I am currently reading Lamb of the Free by Rillera. A substantial read and I am on my third reading of it. It is the most consistent challenge that I know of that pushes back against a substitutionary view of the atonement (and beyond that of the most common ‘penal substitution’). Most recently in Chapter 5 where he moves from Old Testament material on sacrifice to the New Testament I was very taken by how he holds together the life, death and resurrection of Jesus. In simple evangelical theology we can be forgiven for thinking that the life of Jesus is simply a prelude to his death, and the resurrection proof that his death is sufficient.

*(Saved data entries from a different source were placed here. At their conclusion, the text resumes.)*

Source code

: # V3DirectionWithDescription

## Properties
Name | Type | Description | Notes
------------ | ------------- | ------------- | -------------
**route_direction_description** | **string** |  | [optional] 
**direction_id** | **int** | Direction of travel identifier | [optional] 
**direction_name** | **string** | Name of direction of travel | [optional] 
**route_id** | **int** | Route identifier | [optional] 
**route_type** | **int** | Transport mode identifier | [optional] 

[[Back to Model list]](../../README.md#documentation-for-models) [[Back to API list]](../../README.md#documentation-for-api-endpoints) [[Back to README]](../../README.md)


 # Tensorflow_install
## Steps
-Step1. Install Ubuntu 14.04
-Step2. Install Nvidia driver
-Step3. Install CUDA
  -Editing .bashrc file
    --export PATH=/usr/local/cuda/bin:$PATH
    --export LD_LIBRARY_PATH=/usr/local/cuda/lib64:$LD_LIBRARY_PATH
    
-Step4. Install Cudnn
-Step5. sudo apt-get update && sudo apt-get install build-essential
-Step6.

The aspect that stood out for me was the description that Jesus was the ‘mobile holiness’ of God present on earth. As such he confronted and overcame the effects of the power of death, such as healing, casting out demons and raising the dead (and commissioned his disciples to do likewise) and then in death he confronted death itself which could not hold him captive. Living and dying ahead of us rather than for us in a substitionary sense. [An aside Paul uses the same language for the resurrection in relationship to believers as he uses for the cross. If Jesus died so we do not have to die then he was raised and thus we will not be raised!!! OOOPS!!]

A few days ago I posted concerning David’s desire to build a ‘house for God’. Here is the biblical text:

Go and tell my servant David: Thus says the Lord: Are you the one to build me a house to live in? I have not lived in a house since the day I brought up the people of Israel from Egypt to this day, but I have been moving about in a tent and a tabernacle. Wherever I have moved about among all the people of Israel, did I ever speak a word with any of the tribal leaders of Israel, whom I commanded to shepherd my people Israel, saying, ‘Why have you not built me a house of cedar?’ (2 Sam. 7:5-7).

The mobile God… Jesus described his own body as a Temple – destroy this Temple and I will raise it up in 3 days, speaking of his own body… The Temple the location that God never requested; in John’s Gospel we read that he ‘dwelt among us’, using a very specific Greek verb σκηνόω – to dwell in a tent, to pitch a tent, to ‘tabernacle’. Mobility – the restoration of the tabernacle.

Post Pentecost – ‘Go’. Mobile not static. We are in process, there is a restoration of mobility. The way God always was and desired to be.